[Opening RECORD EXTRACTS section]

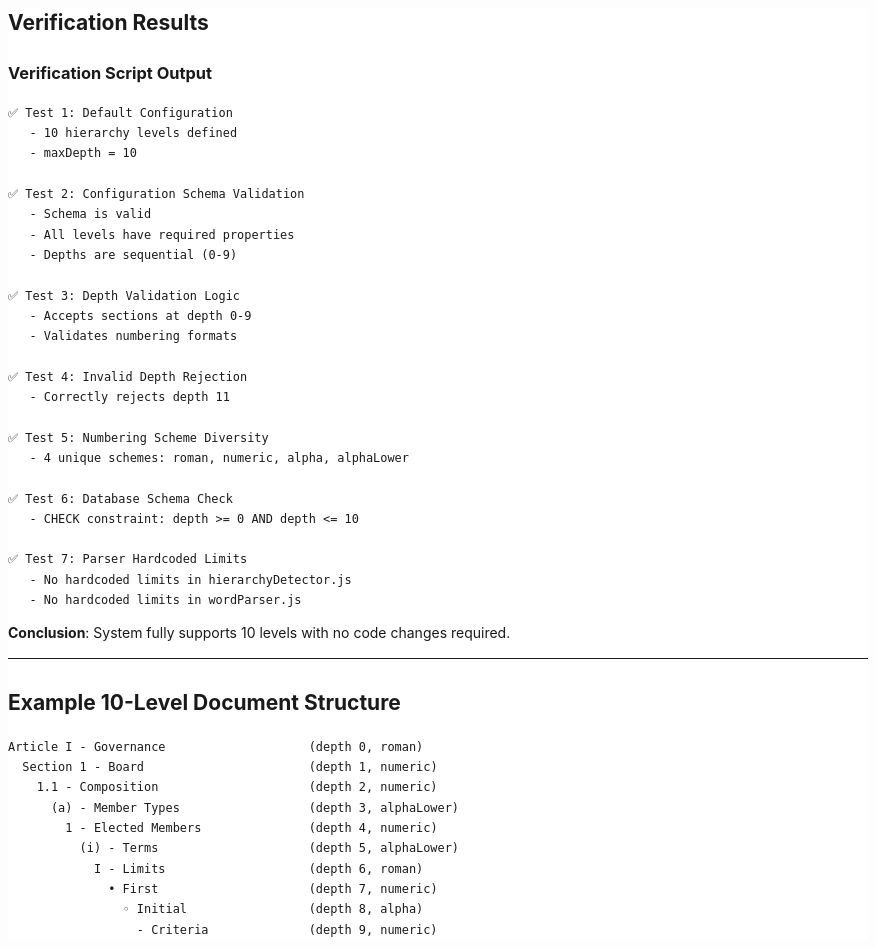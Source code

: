 
## Verification Results

### Verification Script Output

```
✅ Test 1: Default Configuration
   - 10 hierarchy levels defined
   - maxDepth = 10

✅ Test 2: Configuration Schema Validation
   - Schema is valid
   - All levels have required properties
   - Depths are sequential (0-9)

✅ Test 3: Depth Validation Logic
   - Accepts sections at depth 0-9
   - Validates numbering formats

✅ Test 4: Invalid Depth Rejection
   - Correctly rejects depth 11

✅ Test 5: Numbering Scheme Diversity
   - 4 unique schemes: roman, numeric, alpha, alphaLower

✅ Test 6: Database Schema Check
   - CHECK constraint: depth >= 0 AND depth <= 10

✅ Test 7: Parser Hardcoded Limits
   - No hardcoded limits in hierarchyDetector.js
   - No hardcoded limits in wordParser.js
```

**Conclusion**: System fully supports 10 levels with no code changes required.

---

## Example 10-Level Document Structure

```
Article I - Governance                    (depth 0, roman)
  Section 1 - Board                       (depth 1, numeric)
    1.1 - Composition                     (depth 2, numeric)
      (a) - Member Types                  (depth 3, alphaLower)
        1 - Elected Members               (depth 4, numeric)
          (i) - Terms                     (depth 5, alphaLower)
            I - Limits                    (depth 6, roman)
              • First                     (depth 7, numeric)
                ◦ Initial                 (depth 8, alpha)
                  - Criteria              (depth 9, numeric)
```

[Closing RECORD EXTRACTS section]

TASK
Copy each line in the entries above where "Configuration" turns up.

TASK RESULT
✅ Test 1: Default Configuration
✅ Test 2: Configuration Schema Validation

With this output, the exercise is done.